Pierwsza rozprawa miała się odbyć 10 marca, jednak z powodu nieobecności jednej ze stron postępowania, nie doszło do niej. Przełożona została na 14 kwietnia. I tym razem sprawa się powtórzyła, bo wójta dopadła choroba i na wniosek adwokata Łukasza Huszno, pełnomocnika oskarżonego, rozprawa została odroczona ze względu na stan zdrowie Grzegorza Domańskiego.

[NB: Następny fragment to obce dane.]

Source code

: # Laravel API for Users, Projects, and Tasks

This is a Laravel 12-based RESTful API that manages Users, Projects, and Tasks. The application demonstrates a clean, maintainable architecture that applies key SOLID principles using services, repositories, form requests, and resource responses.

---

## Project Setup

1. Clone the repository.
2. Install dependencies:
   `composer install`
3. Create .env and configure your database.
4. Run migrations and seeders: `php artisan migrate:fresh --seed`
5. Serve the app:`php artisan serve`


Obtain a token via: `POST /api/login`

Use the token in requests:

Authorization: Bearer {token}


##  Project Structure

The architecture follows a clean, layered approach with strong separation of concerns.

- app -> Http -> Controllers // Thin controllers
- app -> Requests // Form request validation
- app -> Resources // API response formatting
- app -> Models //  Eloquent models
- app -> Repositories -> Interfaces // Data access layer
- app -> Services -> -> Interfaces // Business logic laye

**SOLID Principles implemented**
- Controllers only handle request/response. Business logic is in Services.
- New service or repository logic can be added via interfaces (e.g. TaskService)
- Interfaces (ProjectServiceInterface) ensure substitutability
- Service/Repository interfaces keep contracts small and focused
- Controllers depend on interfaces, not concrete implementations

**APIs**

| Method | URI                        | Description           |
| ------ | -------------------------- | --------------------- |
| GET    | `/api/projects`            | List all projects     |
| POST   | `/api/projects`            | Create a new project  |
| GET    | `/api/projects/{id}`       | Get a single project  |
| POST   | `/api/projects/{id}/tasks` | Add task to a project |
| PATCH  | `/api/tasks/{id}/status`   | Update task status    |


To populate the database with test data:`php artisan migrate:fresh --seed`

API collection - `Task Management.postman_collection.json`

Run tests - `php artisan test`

Coś drgnęło dopiero 4 sierpnia. W sali Sądu Rejonowego w Oleśnie obecni byli: prokurator Beata Łyszczarz, Grzegorz Domański i Łukasz Huszno. W tracie postępowania przesłuchany został świadek Dariusz Niedrygoś, który po wygraniu przez Grzegorza Domańskiego wyborów na wójta gminy Rudniki został nowym dyrektorem szkoły w Dalachowie i przejął po nim całe „królestwo”, w tym dokumentację szkolną.

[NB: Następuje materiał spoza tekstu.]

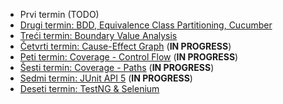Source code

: - Prvi termin (TODO)
- [Drugi termin: BDD, Equivalence Class Partitioning, Cucumber](./02.md)
- [Treći termin: Boundary Value Analysis](./03.md)
- [Četvrti termin: Cause-Effect Graph](./04.md) (**IN PROGRESS**)
- [Peti termin: Coverage - Control Flow](./05.md) (**IN PROGRESS**)
- [Šesti termin: Coverage - Paths](./06.md) (**IN PROGRESS**)
- [Sedmi termin: JUnit API 5](./07.md) (**IN PROGRESS**)
- [Deseti termin: TestNG & Selenium](./10.md)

Gdy śledczy chcieli sprawdzić dzienniki lekcyjne z okresu objętym śledztwem, w szkole nie znaleźli ich. Powszechnie stosowaną praktyką jest, że starsze dokumenty przekazywane są do archiwum w Częstochowie. Ale tam dzienników z PSP w Dalachowie nie było. Policjanci zapukali więc do mieszkań kilku osób, które mogłyby mieć związek ze sprawą. I nic. Dariusz Niedrygoś utrzymuje, iż Grzegorz Domański żadnych dzienników nie przekazał mu. Wyparowały?

Kolejne rozprawa została wyznaczona na 11 października.

Wójt z prokuratorskimi zarzutami nadal sprawuj swój urząd. Jest duże prawdopodobieństwo, że to jedyny tego typu przypadek w Polsce.